Phobos Proposal: replace std.xml with kxml.

Tue May 4 16:41:39 PDT 2010

Michel Fortin wrote:
> On 2010-05-04 12:09:29 -0400, Andrei Alexandrescu 
> <SeeWebsiteForEmail at erdani.org> said:
> 
>> Graham Fawcett wrote:
>>> By "adapt" do you mean writing a wrapper for an existing library, or 
>>> translating the source code of the library into D?
>>> What constitutes a "generous license" in this context? (For what it's 
>>> worth, libxml2 is under the MIT License.)
>>>
>>> Graham
>>
>> We'd need to modify the code. I haven't looked into available xml 
>> libraries so I don't know which would be eligible.
> 
> I think if you wanted to port an XML library to make use of ranges, the 
> only viable option is probably to find one based on C++ iterators. 
> Otherwise it'll look more like a rewrite than a port, and at this point 
> why not write one from scratch?

Design is also a considerable time expense, though I agree that use of 
ranges may actually improve the design too.

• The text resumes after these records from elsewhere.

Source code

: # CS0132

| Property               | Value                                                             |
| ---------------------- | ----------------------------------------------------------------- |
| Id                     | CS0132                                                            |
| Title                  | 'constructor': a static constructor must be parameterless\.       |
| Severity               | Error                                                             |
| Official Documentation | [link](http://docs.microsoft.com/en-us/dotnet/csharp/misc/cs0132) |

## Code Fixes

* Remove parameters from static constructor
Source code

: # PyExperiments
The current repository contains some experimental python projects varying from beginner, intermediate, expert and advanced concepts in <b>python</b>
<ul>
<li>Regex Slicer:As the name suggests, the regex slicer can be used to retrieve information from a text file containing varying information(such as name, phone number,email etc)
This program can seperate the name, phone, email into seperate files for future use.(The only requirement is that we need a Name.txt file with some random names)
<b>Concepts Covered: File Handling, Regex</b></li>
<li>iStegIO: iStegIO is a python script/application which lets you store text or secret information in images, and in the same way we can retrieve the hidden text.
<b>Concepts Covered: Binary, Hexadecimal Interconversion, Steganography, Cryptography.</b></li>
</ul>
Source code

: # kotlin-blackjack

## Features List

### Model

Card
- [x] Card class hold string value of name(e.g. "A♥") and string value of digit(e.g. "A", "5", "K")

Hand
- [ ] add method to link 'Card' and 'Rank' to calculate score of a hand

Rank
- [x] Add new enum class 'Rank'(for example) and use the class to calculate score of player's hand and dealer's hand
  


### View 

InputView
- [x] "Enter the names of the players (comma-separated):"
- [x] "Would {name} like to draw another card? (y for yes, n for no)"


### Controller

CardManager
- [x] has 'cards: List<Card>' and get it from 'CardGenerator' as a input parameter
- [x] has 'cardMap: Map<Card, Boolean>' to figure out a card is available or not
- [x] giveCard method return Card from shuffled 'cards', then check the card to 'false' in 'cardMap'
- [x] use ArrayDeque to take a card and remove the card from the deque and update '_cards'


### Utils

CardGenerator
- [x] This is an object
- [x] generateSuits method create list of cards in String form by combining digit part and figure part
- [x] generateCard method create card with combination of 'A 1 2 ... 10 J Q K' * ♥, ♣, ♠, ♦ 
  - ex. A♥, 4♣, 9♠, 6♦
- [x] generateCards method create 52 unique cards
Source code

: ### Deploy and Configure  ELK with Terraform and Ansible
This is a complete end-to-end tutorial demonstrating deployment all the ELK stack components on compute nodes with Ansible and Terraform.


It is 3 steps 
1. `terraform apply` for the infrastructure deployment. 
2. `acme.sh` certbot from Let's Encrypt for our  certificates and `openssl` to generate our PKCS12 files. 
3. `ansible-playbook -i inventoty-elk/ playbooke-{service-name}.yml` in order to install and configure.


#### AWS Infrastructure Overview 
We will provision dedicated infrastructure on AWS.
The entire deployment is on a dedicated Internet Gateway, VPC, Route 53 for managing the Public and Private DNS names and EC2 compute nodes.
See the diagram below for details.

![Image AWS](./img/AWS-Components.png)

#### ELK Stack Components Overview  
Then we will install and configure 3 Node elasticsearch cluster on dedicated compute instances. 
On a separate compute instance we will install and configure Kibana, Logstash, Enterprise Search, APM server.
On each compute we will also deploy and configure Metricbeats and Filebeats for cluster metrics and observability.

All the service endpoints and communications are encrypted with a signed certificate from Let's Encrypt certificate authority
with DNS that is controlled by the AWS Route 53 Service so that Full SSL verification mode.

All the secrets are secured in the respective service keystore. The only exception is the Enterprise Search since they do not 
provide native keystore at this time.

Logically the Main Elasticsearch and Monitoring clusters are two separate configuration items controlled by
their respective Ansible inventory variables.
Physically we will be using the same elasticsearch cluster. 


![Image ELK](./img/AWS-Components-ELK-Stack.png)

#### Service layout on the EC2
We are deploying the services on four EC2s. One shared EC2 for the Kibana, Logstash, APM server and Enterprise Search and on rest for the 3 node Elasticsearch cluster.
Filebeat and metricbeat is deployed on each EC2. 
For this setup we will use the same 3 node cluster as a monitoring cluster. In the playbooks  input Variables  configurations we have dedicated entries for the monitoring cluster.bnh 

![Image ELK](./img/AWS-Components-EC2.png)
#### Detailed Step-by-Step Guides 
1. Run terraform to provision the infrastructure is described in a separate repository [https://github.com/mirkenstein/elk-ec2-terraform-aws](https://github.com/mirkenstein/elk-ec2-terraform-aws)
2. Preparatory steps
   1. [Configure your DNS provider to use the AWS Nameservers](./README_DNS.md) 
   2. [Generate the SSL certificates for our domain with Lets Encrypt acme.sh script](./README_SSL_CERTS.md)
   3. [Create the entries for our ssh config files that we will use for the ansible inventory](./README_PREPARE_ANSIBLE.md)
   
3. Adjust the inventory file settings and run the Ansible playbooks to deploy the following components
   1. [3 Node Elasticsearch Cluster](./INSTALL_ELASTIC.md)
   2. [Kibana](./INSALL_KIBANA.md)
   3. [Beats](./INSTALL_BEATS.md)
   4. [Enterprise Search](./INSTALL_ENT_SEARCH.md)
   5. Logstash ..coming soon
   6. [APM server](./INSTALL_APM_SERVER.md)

> Anyway, just in case, would you be interested in an XML tokenizer and 
> simple DOM following this model?
> 
>     http://michelf.com/docs/d/mfr/xmltok.html
>     http://michelf.com/docs/d/mfr/xml.html
> 
> At the base is a pull parser and an event parser mixed in the same 
> function template: "tokenize", allowing you to alternate between 
> even-based and pull-parsing at will. I'm using it, but its development 
> is on hold at this time, I'm just maintaining it so it compiles on the 
> newest versions of DMD.

Sounds great, but I need to defer XML expertise to others.

> The only thing it doesn't parse at this time is inline DTDs inside the 
> doctype.
> 
> Also, it currently only works only with strings, for simplicity and 
> performance. There is one issue about non-string parsing: when parsing a 
> string, it's easy to just slice the string and move it around, but if 
> you're parsing from a generic input range, you basically have to copy 
> characters one by one, which is much less efficient. So ideally the 
> algorithm should use slices whenever it can (when the input is a string).
> 
> I'm not sure yet how to attack this problem, but I'm thinking that 
> perhaps parsing primitives should be "part of" the range interface. I 
> say this in the sense that a range should provide specialized 
> implementation of primitive when it can implement them more efficiently 
> (like by slicing). You wrote a while ago about designing parsing 
> primitives, is this part of Phobos now?
> 
> Anyway, the problem above is probably the one reason we might want to 
> write the parser from scratch: it needs to bind to specializable 
> higher-level parsing functions to take advantage of the performance 
> characteristics of certain ranges, such as those you can slice.

There are a number of issues. One is that you should allow wchar and 
dchar in addition to char as basic character types (probably ubyte too 
for exotic encodings). In essence the char type should be a template 
parameter. The other is that perhaps you could be able to use zero-based 
slices, i.e. s[0 .. i] as opposed to arbitrary slices s[i .. j]. A 
zero-based slice can be supported better than an arbitrary one.

Andrei